When he arrived there, Corinth was already an ancient city that had been in existence for a thousand years before the time of Christ. It was a wealthy seaport city, a center of art, athletics, business, and religion. Unfortunately, it had developed a bad reputation as an immoral city.
How like God to send His light into a dark place?
Paul sent others to minister to the church he established there after he continued his missionary journey to Jerusalem for a brief stop and then on to Ephesus for three years. He kept in contact with the churches he established by letter and letters came to him updating him on the church and how things were going as well. He desired to continue to disciple them and grow them up in all spiritual matters.
By the time he wrote his first letter to the church at Corinth, it’s clear issues were blossoming and the church was not behaving as a Christ like church. The worldly wisdom of the day had been creeping into the church creating confusion and division.
Sound familiar even in 2016 in many places? We seem to have some common characteristics with the city of Corinth and the church there.

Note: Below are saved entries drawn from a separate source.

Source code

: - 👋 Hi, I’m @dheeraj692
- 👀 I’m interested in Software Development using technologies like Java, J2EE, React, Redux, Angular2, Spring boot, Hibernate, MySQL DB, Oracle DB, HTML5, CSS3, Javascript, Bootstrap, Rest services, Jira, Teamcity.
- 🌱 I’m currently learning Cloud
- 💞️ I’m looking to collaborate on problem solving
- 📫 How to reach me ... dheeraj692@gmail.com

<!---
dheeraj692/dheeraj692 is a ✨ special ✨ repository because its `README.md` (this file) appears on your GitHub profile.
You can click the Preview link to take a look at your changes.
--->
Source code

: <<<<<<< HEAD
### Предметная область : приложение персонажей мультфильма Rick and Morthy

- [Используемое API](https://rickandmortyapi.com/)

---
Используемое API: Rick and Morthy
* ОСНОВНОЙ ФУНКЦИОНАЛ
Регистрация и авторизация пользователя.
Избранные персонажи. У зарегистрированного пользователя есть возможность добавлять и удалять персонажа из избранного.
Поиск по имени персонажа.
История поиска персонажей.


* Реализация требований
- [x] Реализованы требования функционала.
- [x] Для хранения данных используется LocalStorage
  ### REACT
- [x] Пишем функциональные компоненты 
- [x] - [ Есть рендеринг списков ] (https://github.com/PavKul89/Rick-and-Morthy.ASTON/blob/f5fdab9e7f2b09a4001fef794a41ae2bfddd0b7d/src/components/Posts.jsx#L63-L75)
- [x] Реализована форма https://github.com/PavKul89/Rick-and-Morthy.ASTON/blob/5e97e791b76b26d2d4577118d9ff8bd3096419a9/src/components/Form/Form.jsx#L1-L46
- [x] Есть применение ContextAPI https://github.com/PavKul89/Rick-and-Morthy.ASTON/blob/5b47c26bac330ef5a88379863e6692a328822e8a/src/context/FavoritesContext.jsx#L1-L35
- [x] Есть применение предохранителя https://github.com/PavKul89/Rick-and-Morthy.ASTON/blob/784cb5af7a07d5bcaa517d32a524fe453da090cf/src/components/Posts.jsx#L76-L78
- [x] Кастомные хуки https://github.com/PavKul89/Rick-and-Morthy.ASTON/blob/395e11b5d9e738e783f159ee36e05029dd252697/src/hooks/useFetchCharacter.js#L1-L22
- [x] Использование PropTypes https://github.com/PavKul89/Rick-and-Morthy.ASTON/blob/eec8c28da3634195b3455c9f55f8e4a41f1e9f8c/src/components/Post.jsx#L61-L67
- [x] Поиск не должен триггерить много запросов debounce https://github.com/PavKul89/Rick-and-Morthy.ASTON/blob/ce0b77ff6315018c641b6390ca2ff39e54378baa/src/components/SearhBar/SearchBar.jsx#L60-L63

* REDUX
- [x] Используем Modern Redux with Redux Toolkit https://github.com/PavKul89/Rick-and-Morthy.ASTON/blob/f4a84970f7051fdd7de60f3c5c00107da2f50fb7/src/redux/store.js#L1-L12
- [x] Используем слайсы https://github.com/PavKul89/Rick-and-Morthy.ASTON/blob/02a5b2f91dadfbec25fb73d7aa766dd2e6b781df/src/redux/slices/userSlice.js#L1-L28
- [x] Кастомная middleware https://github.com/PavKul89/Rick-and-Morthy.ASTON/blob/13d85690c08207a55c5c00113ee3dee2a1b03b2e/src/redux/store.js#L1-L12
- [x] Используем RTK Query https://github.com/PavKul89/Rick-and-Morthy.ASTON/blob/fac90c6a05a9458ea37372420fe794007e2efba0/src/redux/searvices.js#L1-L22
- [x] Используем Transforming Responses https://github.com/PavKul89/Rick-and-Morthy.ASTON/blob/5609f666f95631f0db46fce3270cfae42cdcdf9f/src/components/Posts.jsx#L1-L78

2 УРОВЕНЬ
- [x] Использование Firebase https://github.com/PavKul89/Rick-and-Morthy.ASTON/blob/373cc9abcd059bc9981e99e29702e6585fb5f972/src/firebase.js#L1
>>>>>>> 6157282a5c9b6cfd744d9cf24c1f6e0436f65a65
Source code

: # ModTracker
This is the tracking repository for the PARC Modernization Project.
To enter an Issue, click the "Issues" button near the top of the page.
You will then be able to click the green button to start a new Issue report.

Paul’s words as a loving disciple are firm and direct calling them into account out of his love and care for them and his desire to see them mature. He let them know they were acting like babies. They could not be equipped to reach out to others, to look different than the world in Corinth. The church was to model Jesus. The church at Corinth wasn’t doing that.
We are blessed to have many strong, effective, loving churches in our country, but not unlike the church in Corinth our success and culture can slip into the church almost unnoticed until the fruit of its presence becomes evident.
In The Master’s Indwelling, Andrew Murray writes this about the believers in Corinth:
“We find in the Corinthians simply a condition of protracted infancy. It is quite right at six months of age a babe should eat nothing but milk, but years have passed by and it remains in the same weakly state. Now this is just the condition of many believers. We come in contact with them and there is none of the beauty of holiness or of the power of God’s spirit in them.”
I think we sometimes bump into the same issue today. Protracted infancy will not let us reflect Him.
Can these things harm the image of Christ? Absolutely! Can they prevent healthy relational fellowship? Yes, of course.
Sometimes the church today (not unlike Corinth) can have a solid foundation with excellent teaching, but if we only rely on being fed on Sundays we will never grow up into Him and become mature. It is what happens on those other six days that make the big difference in whether or not we are truly growing.
Our churches bear a great responsibility before the Lord for the oversight and care of their body, but that is His to judge. We also have a responsibility. How we spend our time in pursuing the Lord beyond the teaching of the pastor will tell a great deal about the way we model Him. It will have a significant influence on whether we move beyond protracted infancy.
We come into a church looking for certain things. What do we also bring? Do we bring childish self-centered attitudes or a growing, developing Christ-life?
Perhaps what Paul writes in 1 Corinthians 16:13 lays out the path for us:
“Be watchful, stand firm in the faith, act like men, be strong. Let all that you do be done in love.”